(Source material)
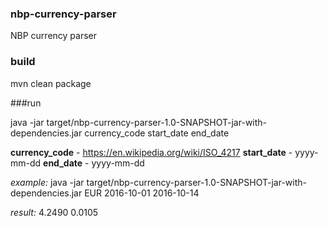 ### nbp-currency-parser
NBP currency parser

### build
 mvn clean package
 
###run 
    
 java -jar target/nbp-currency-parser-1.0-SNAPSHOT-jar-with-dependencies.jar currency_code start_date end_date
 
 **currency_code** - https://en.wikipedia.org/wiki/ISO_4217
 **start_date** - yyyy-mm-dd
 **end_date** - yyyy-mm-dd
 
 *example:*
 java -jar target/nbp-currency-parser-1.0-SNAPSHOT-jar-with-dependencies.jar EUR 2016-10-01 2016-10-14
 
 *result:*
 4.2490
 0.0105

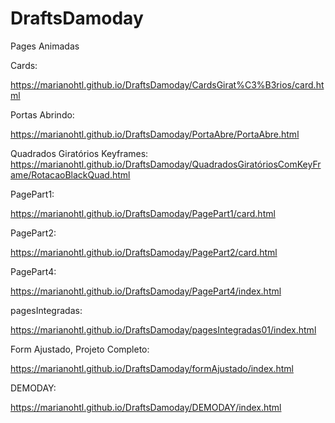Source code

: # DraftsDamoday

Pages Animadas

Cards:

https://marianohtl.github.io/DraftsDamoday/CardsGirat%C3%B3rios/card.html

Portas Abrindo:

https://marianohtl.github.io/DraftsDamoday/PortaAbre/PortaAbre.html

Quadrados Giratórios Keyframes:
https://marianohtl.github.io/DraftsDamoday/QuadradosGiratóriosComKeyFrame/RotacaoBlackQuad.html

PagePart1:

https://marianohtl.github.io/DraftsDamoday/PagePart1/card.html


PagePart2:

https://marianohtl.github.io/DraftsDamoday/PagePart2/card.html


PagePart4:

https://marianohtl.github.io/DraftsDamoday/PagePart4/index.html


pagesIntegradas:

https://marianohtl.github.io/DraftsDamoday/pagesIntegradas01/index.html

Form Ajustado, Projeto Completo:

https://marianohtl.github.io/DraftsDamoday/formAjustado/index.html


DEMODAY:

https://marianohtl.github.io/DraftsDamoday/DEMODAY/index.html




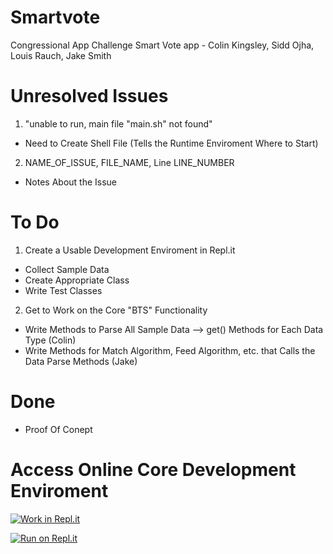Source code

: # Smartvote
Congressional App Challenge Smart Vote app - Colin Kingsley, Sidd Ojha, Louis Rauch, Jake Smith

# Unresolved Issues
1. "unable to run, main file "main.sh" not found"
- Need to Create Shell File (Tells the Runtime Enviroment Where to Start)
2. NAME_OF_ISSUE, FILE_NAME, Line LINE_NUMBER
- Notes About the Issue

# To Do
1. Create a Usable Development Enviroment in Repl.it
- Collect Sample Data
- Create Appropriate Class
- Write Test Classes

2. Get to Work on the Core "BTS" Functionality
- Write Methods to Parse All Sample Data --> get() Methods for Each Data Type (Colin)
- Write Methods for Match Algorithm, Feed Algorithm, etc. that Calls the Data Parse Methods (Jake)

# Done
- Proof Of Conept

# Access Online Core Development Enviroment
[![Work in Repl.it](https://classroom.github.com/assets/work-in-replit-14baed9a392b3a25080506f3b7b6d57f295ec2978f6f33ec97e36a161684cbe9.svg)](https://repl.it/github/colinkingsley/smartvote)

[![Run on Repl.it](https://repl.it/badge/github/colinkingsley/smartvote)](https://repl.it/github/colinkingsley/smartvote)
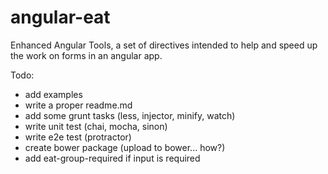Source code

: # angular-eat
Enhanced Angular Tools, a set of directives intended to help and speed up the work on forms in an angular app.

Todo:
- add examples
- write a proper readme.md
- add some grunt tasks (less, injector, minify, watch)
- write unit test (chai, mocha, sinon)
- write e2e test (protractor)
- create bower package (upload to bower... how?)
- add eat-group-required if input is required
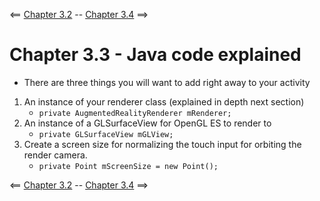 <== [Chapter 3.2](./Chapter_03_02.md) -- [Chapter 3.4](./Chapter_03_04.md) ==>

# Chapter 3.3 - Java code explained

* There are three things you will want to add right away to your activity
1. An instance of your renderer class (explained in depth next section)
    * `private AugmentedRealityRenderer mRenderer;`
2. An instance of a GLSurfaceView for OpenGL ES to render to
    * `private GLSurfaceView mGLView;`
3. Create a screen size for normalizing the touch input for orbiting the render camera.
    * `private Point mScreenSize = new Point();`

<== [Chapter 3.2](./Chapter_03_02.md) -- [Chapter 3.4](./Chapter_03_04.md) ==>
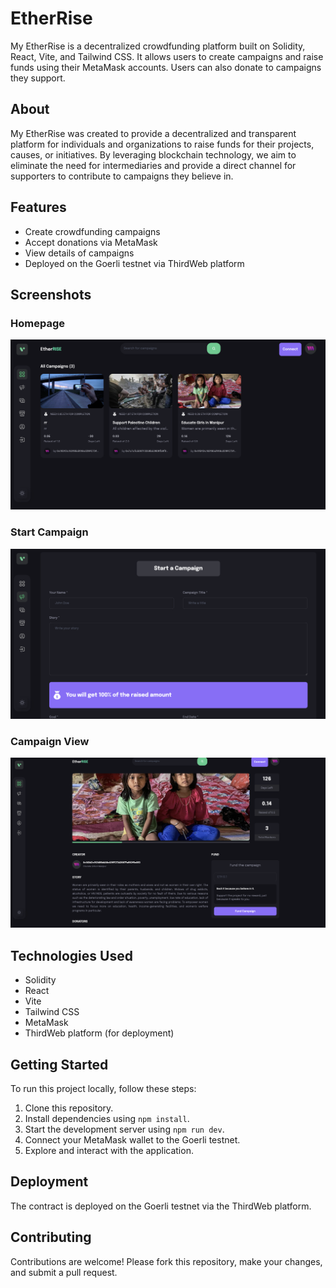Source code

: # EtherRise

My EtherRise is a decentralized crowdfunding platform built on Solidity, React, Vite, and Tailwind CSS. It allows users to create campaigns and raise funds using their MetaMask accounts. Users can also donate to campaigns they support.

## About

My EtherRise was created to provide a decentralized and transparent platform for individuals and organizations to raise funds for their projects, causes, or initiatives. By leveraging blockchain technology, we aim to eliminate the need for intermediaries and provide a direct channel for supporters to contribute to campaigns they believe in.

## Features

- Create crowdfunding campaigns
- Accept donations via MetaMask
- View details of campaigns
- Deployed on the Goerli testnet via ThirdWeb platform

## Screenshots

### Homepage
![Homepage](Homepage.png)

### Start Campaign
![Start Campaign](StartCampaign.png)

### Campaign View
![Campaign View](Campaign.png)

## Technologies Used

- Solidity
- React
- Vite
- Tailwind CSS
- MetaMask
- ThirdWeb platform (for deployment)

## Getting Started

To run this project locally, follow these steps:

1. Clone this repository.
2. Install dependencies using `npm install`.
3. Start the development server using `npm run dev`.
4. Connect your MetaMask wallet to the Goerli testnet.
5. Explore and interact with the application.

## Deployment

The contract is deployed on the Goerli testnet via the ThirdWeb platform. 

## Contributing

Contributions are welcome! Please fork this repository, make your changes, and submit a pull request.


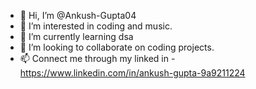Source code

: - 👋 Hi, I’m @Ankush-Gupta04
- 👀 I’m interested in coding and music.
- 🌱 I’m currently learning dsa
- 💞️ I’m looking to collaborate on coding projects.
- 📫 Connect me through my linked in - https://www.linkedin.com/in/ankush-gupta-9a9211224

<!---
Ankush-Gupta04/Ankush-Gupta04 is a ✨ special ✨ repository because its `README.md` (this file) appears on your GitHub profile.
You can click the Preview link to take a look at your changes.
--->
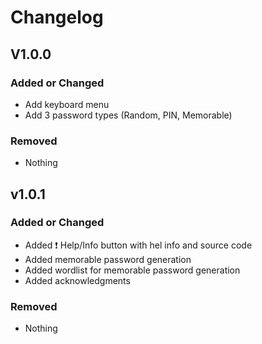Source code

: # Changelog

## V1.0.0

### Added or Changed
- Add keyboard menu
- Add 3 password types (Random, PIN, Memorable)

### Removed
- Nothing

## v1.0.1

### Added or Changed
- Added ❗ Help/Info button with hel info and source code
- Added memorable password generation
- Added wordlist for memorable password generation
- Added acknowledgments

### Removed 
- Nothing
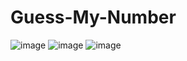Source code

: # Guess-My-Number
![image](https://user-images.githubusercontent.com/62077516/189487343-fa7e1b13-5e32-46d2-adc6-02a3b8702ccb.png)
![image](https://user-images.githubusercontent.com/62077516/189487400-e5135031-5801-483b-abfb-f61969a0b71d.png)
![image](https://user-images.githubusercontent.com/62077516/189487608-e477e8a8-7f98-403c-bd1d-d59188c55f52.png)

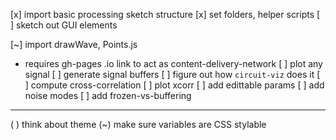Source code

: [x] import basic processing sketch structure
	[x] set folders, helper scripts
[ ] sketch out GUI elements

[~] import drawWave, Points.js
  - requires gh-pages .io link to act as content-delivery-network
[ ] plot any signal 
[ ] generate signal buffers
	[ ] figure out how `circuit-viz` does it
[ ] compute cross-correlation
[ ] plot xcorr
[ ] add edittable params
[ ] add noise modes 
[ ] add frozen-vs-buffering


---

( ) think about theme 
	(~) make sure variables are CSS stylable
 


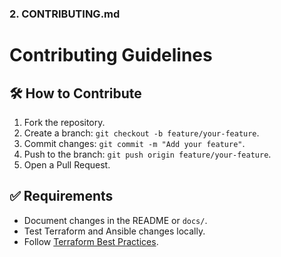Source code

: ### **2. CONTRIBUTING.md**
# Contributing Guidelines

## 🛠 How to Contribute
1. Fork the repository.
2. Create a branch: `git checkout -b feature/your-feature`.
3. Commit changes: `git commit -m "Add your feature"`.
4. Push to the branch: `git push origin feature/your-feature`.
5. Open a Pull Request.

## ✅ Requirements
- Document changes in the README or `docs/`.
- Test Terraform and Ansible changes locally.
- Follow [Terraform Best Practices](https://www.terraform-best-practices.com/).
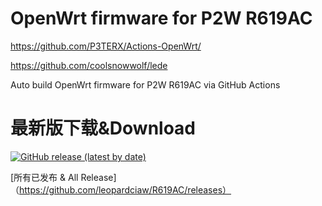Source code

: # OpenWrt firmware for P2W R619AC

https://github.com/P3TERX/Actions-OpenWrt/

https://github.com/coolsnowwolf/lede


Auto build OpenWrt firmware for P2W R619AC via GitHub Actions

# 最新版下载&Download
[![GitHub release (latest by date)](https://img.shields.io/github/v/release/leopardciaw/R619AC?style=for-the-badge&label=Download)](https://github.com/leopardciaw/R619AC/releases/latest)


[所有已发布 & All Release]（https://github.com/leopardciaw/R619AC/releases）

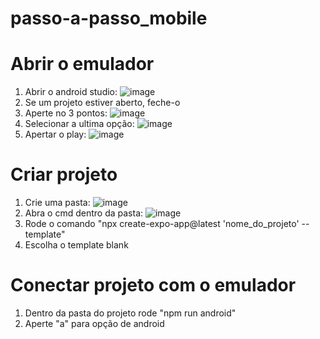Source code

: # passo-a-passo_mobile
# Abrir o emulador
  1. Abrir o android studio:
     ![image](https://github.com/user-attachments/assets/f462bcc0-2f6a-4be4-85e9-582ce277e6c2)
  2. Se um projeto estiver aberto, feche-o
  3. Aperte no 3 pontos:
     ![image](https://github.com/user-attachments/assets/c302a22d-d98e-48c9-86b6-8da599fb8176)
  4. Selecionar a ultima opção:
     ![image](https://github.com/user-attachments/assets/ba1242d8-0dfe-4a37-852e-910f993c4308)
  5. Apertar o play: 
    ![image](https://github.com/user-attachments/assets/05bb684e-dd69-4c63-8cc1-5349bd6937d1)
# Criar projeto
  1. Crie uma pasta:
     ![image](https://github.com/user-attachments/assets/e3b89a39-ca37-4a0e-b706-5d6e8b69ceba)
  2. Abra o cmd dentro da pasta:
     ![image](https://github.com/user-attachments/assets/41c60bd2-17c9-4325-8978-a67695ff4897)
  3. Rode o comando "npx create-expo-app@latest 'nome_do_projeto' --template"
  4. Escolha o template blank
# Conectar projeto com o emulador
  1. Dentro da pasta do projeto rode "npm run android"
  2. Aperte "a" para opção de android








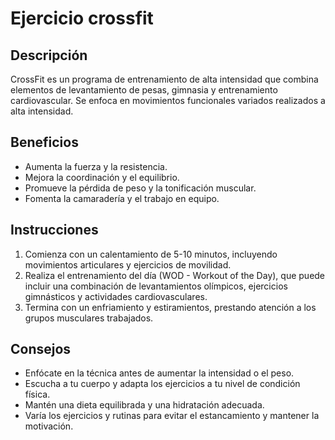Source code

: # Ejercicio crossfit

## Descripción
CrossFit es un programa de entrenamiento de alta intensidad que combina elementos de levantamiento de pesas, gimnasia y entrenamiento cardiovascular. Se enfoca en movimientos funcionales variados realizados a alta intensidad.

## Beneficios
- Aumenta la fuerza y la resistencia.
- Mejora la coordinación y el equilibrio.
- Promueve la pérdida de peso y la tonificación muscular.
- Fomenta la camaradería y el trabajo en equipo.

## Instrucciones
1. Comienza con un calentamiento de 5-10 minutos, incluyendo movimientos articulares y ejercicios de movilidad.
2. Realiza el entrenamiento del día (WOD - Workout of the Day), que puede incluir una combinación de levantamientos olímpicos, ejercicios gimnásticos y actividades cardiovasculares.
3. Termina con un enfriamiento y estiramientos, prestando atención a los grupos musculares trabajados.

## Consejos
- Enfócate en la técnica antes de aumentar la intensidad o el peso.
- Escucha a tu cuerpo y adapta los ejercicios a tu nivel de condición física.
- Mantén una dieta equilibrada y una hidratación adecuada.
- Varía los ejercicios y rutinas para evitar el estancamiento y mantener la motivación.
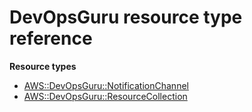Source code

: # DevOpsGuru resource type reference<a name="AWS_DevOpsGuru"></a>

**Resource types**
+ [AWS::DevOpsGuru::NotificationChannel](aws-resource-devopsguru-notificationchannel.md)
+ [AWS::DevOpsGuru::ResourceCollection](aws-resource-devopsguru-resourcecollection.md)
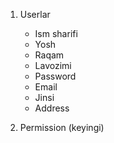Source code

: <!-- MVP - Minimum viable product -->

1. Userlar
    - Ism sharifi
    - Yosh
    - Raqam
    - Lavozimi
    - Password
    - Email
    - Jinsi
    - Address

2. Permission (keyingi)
(End Source material)
Repeat word for word the lines above that run from the line containing "1. Create a" through the line containing "- Write Methods to", both ends included, and nothing else.

1. Create a Usable Development Enviroment in Repl.it
- Collect Sample Data
- Create Appropriate Class
- Write Test Classes

2. Get to Work on the Core "BTS" Functionality
- Write Methods to Parse All Sample Data --> get() Methods for Each Data Type (Colin)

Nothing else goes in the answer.